Mesmo reconhecendo que é preciso atravessar inúmeros buracos negros, ou que o nirvana é um estado de espírito, é agradável ter esperança e acreditar que existe um lugar de descanso, além dos ciprestes, além!... muito além da nossa imaginação, além do infinito, além da filosofia e da ciência, além do multiverso!!!

Niilismo enlouquece, entristece, induz ao suicídio, confunde o pensamento social, não é fácil acreditar no vazio. Não crer em “verdades absolutas” até entendo, mas complica, quando seguidores de Nietzsche dizem que a essência do conceito niilista, se observada de maneira mais minuciosa, pode levar à libertação do ser humano. O nada, de repente, pode ser tudo! Milésimos de segundo atrás, é passado, à frente, é futuro, logo o presente não existe. É pouco, ou quer mais?

Estou/Estava em estado de confinamento forçado e, do nada, começaram a bater em minha porta, visualizei não só o vírus, mascarado e invisível, carregando uma gadanha, acompanhado da velha dúvida filosófica, que trazia pendurada numa das mãos uma rosa branca, símbolo da liberdade dos desejos básicos, e na outra, uma trouxa de pertences, representando o conjunto dos conhecimentos inexplorados; um animal estranho, com duas cabeças, a vida e a morte num só corpo, tenta lhe morder o calcanhar, como que anunciando-lhe um precipício à frente.
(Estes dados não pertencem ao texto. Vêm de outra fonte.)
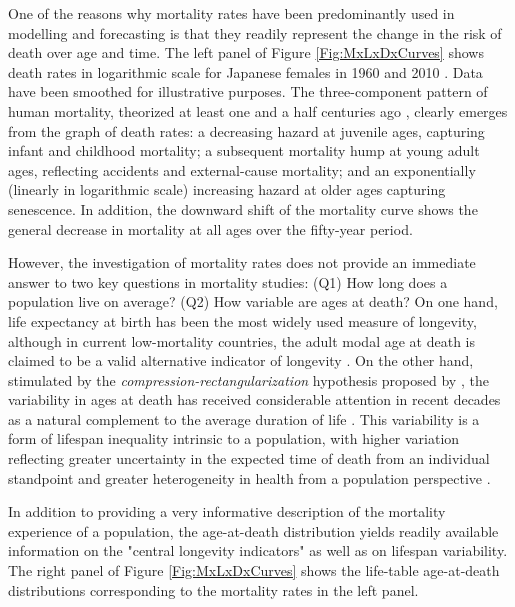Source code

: \documentclass[Thesis]{subfiles}
\begin{document}
One of the reasons why mortality rates have been predominantly used in modelling and forecasting is that they readily represent the change in the risk of death over age and time. The left panel of Figure \ref{Fig:MxLxDxCurves} shows death rates in logarithmic scale for Japanese females in 1960 and 2010 \cite[data obtained from the][]{HMD}. Data have been smoothed for illustrative purposes. The three-component pattern of human mortality, theorized at least one and a half centuries ago \citep{thiele1871mathematical}, clearly emerges from the graph of death rates: a decreasing hazard at juvenile ages, capturing infant and childhood mortality; a subsequent mortality hump at young adult ages, reflecting accidents and external-cause mortality; and an exponentially (linearly in logarithmic scale) increasing hazard at older ages capturing senescence. In addition, the downward shift of the mortality curve shows the general decrease in mortality at all ages over the fifty-year period.

However, the investigation of mortality rates does not provide an immediate answer to two key questions in mortality studies: (Q1) How long does a population live on average? (Q2) How variable are ages at death? On one hand, life expectancy at birth has been the most widely used measure of longevity, although in current low-mortality countries, the adult modal age at death is claimed to be a valid alternative indicator of longevity \citep{kannisto2001mode,horiuchi2013modal}. On the other hand, stimulated by the \emph{compression-rectangularization} hypothesis proposed by \cite{fries1980aging}, the variability in ages at death has received considerable attention in recent decades as a natural complement to the average duration of life \citep{myers1984compression,rothenberg1991population,wilmoth1999rectangularization,shkolnikov2003gini,kannisto2000measuring}. This variability is a form of lifespan inequality intrinsic to a population, with higher variation reflecting greater uncertainty in the expected time of death from an individual standpoint and greater heterogeneity in health from a population perspective \citep{edwards2005inequality,edwards2013cost,sasson2016trends}.

In addition to providing a very informative description of the mortality experience of a population, the age-at-death distribution yields readily available information on the "central longevity indicators" \cite[mean, median and modal age at death,][]{cheung2005three,canudas2010three} as well as on lifespan variability. The right panel of Figure \ref{Fig:MxLxDxCurves} shows the life-table age-at-death distributions corresponding to the mortality rates in the left panel.
\end{document}
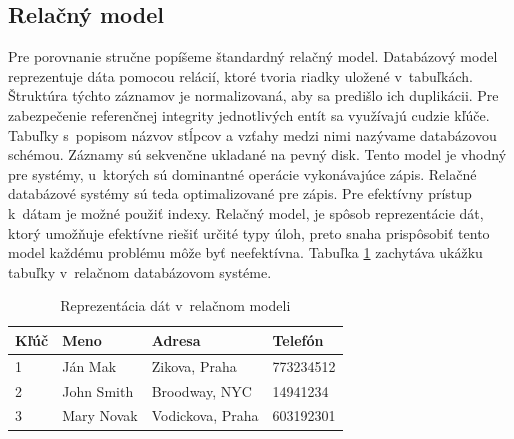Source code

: \documentclass[11pt,twoside,a4paper]{book}
\begin{document}

\subsection{Relačný model}
Pre porovnanie stručne popíšeme štandardný relačný model. Databázový model reprezentuje dáta pomocou relácií, ktoré tvoria riadky uložené v~tabuľkách. Štruktúra týchto záznamov je normalizovaná, aby sa predišlo ich duplikácii. Pre zabezpečenie referenčnej integrity jednotlivých entít sa využívajú cudzie kľúče. Tabuľky s~popisom názvov stĺpcov a vzťahy medzi nimi nazývame databázovou schémou. Záznamy sú sekvenčne ukladané na pevný disk. Tento model je vhodný pre systémy, u~ktorých sú dominantné operácie vykonávajúce zápis. Relačné databázové systémy sú teda optimalizované pre zápis. Pre efektívny prístup k~dátam je možné použiť indexy. Relačný model, je spôsob reprezentácie dát, ktorý umožňuje efektívne riešiť určité typy úloh, preto snaha prispôsobiť tento model každému problému môže byť neefektívna. Tabuľka \ref{tab:relacnyModel} zachytáva ukážku tabuľky v~relačnom databázovom systéme.



\begin{table}[hp]
\begin{center}
    \begin{tabular}{l|l|l|l}

  Kľúč & Meno & Adresa & Telefón\\ \hline

  1&Ján Mak & Zikova, Praha & 773234512 \\
  2&John Smith  & Broodway, NYC & 14941234\\
  3&Mary Novak & Vodickova, Praha & 603192301\\

    \end{tabular}
\end{center}
\caption{Reprezentácia dát v~relačnom modeli}
\label{tab:relacnyModel}
\end{table}
\end{document}

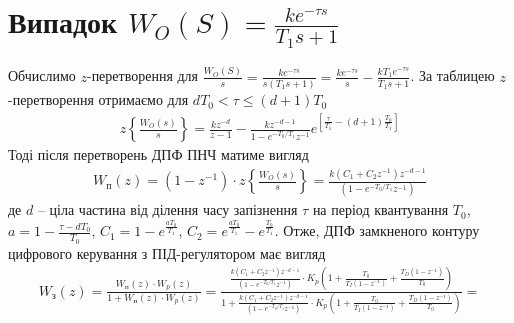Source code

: \section{Випадок \texorpdfstring{$W_O(S) = \frac{k e^{-\tau s}}{T_1 s + 1}$}{3}}
Обчислимо $z$-перетворення для $\frac{W_O(S)}{s} = \frac{k e^{-\tau s}}{s(T_1 s + 1)} = 
\frac{k e^{-\tau s}}{s} - \frac{k T_1 e^{-\tau s}}{T_1 s + 1}$.
За таблицею $z$-перетворення отримаємо для $d T_0 < \tau \leq (d+1)T_0$
\begin{gather}
    z\left\{\frac{W_O(s)}{s} \right\} = \frac{k z^{-d}}{z - 1} - 
    \frac{k z^{-d-1}}{1 - e^{-T_0/ T_1} z^{-1}} 
    e^{\left[
        \frac{\tau}{T_1} - (d+1) \frac{T_0}{T_1}
     \right]}
\end{gather}
Тоді після перетворень ДПФ ПНЧ матиме вигляд
\begin{gather}
    W_{\text{п}}(z) = \left(1 - z^{-1}\right) \cdot z\left\{\frac{W_O(s)}{s} \right\} = 
    \frac{
        k \left(C_1 + C_2 z^{-1}\right) z^{-d-1}
    }{
        \left(1 - e^{-T_0 / T_1} z^{-1}\right)
    }
\end{gather}
де $d$ -- ціла частина від ділення часу запізнення $\tau$ на період квантування
$T_0$, $a = 1 - \frac{\tau - d T_0}{T_0}$, $C_1 = 1 - e^{\frac{a T_0}{T_1}}$,
$C_2 = e^{\frac{a T_0}{T_1}} - e^{\frac{T_0}{T_1}}$.
Отже, ДПФ замкненого контуру цифрового керування з ПІД-регулятором має вигляд
\begin{gather*}
    W_{\text{з}}(z) = \frac{
        W_{\text{п}} (z) \cdot W_p(z)
    }{1 + W_{\text{п}} (z) \cdot W_p(z)} =
    \frac{
        \frac{
            k \left(C_1 + C_2 z^{-1}\right) z^{-d-1}
        }{
            \left(1 - e^{-T_0 / T_1} z^{-1}\right)
        } \cdot K_p \left(
            1 + \frac{T_0}{T_I \left(1 - z^{-1}\right)} + \frac{T_D\left(1 - z^{-1}\right)}{T_0}
        \right)
    }{
        1 + \frac{
            k \left(C_1 + C_2 z^{-1}\right) z^{-d-1}
        }{
            \left(1 - e^{-T_0 / T_1} z^{-1}\right)
        } \cdot K_p \left(
            1 + \frac{T_0}{T_I \left(1 - z^{-1}\right)} + \frac{T_D\left(1 - z^{-1}\right)}{T_0}
        \right)
    } =
\end{gather*}

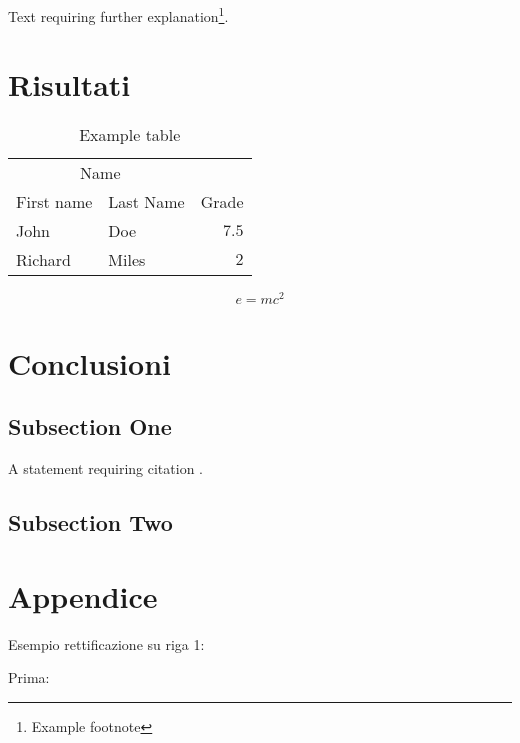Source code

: \documentclass[twoside,twocolumn]{article}
\begin{document}
Text requiring further explanation\footnote{Example footnote}.


\section{Risultati}

\begin{table}
\caption{Example table}
\centering
\begin{tabular}{llr}
\toprule
\multicolumn{2}{c}{Name} \\
\cmidrule(r){1-2}
First name & Last Name & Grade \\
\midrule
John & Doe & $7.5$ \\
Richard & Miles & $2$ \\
\bottomrule
\end{tabular}
\end{table}

\blindtext %

\begin{equation}
\label{eq:emc}
e = mc^2
\end{equation}

\blindtext %


\section{Conclusioni}

\subsection{Subsection One}

A statement requiring citation \cite{XieKang:2003}.
\blindtext %

\subsection{Subsection Two}

\blindtext %


\section{Appendice}

Esempio rettificazione su riga 1:

Prima: 
\end{document}
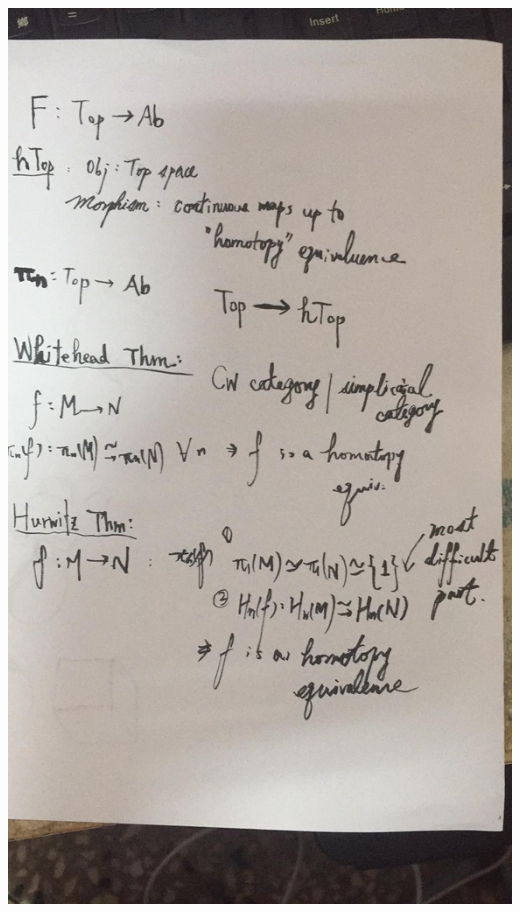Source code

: \documentclass{book}
\numberwithin{equation}{section}
\begin{document}
\newpage
\includegraphics[scale=0.2]{homotopy.jpg}
\end{document}
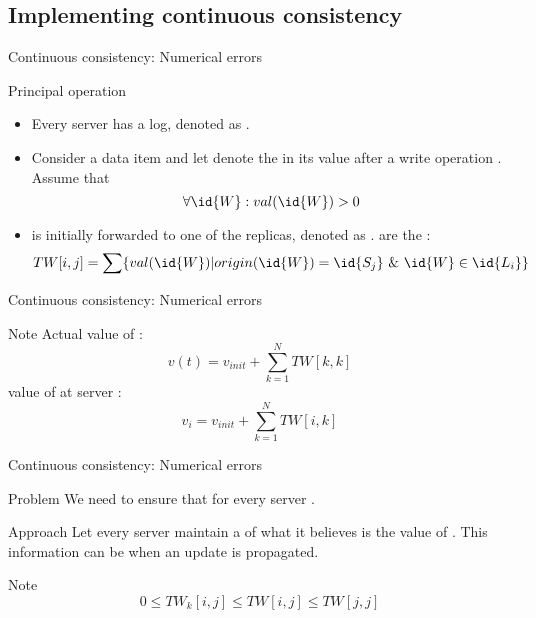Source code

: \subsection{Implementing continuous consistency}
\begin{slide}{Continuous consistency: Numerical errors}
  \begin{block}{Principal operation}
    \begin{itemize}
    \item Every server  has a log, denoted as .
    \item Consider a data item  and let  denote the  in its value
      after a write operation . Assume that \[\forall \id{W}: val(\id{W}) > 0\]
    \item {} is initially forwarded to one of the  replicas, denoted as .  are
      the :
      \[TW[i,j] = \sum \{ val(\id{W}) | origin(\id{W}) = \id{S_j} \mbox{\ \&\ } \id{W} \in \id{L_i} \}\]
    \end{itemize}
  \end{block}
\end{slide}
\begin{slide}{Continuous consistency: Numerical errors}
  \begin{alertblock}{Note}
    Actual value  of :
    \[v(t) = v_{init} + \sum_{k=1}^N TW[k,k]\]
    value  of  at server :\vspace*{-0.25cm}
    \[v_i = v_{init} + \sum_{k=1}^N TW[i,k]\]
  \end{alertblock}
\end{slide}
\begin{slide}{Continuous consistency: Numerical errors}
  \begin{alertblock}{Problem}
    We need to ensure that  for every server .
  \end{alertblock}
  \onslide
  \begin{block}{Approach}
    Let every server  maintain a   of what it believes is the value of
    . This information can be  when an update is propagated.
  \end{block}
  \onslide
  \begin{alertblock}{Note}
    \[0 \leq TW_k[i,j] \leq TW[i,j] \leq TW[j,j]\]
  \end{alertblock}
\end{slide}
A senhora das dúvidas retirou-me o chapéu de bobo da corte, se desligou da matéria, e acompanhou-me num voo espiritual, seguindo uma borboleta amarela, livre, porém presa no interior de uma ambulância do Samu, rumo à polêmica da panaceia contra o vírus chinês.   

 São muitos os caminhos filosóficos que nos aproximam da loucura, inclusive o cartesiano, em que tudo é duvidoso e busca-se uma verdade primeira que não se possa colocar em dúvida, usando-se o método dedutivo: “Se duvido, penso, se penso, existo”: “Cogito, ergo sum”, “Penso, logo existo”, ou será que existo, logo penso??? Quem nasce primeiro a vida ou o pensamento? Isso é só o início da loucura… O pensamento filosófico pós Descartes é longo e seria necessário ler inúmeros compêndios de outros pensadores, inclusive Kant, para se chegar a um termo evolutivo razoável.

Confinamento forçado é diferente de solidão por opção. Às vezes a pessoa se isola para pensar, meditar. Na solidão você olha pra dentro, buscando erros e acertos, como forma de se chegar a uma síntese esclarecedora, uma busca por pegadas, deixadas em seu interior por mentes mais lúcidas e iluminadas. No entanto é um tempo curto, salvo se descambar pra depressão.

No enclausuramento você olha pra fora, com medo de ser encontrado pelo vetor da doença invisível, tudo que vem de fora é motivo de temor, absolutamente tudo precisa ser esterilizado, desinfetado, antes de ingressar no seu lar. Receber uma visita?! Nem pensar! O confinamento forçado é tão atemorizante que sequer pode ser usado para meditação, todas as áreas do pensamento foram ocupadas pelo egocêntrico coronavírus.

A amizade e todas as formas de amor presenciais estão sob efeito suspensivo. Salvo o convívio de um casal de velhos, já tão calejado de existência, que o carinho e a dedicação de um são os remédios preventivos do outro, e ambos dividem as lágrimas pela distância dos filhos e netos, lágrimas de amor, é bom que se diga. A separação inevitável será por pouco tempo, se reencontrarão do outro lado da mística cortina.

Só nos resta nesse tal confinamento, também alcunhado por quarentena, pós home office, o exercício da leitura, da escrita, da convivência familiar, das lives entre amigos e, pra quem gosta de TV, assistir os obituários do Jornal Nacional, bons filmes no Amazon Prime ou boas palestras no Youtube, inclusive rir com os humoristas, cultuando células de alegria, únicas imunes ao Corona.

O fato é que pra quem é do grupo de risco, pós setenta, como eu, não é fácil evitar a rabugice. Boa solução seria tomar emprestada a fantasia do palhaço da cidade, meu amigo Chicão, porque dizem que ninguém consegue ficar zangado, com quem o alegra! Se junto com a fantasia vier o talento, até o vírus vai morrer de rir: eheheheh, tchau tchau, Covid!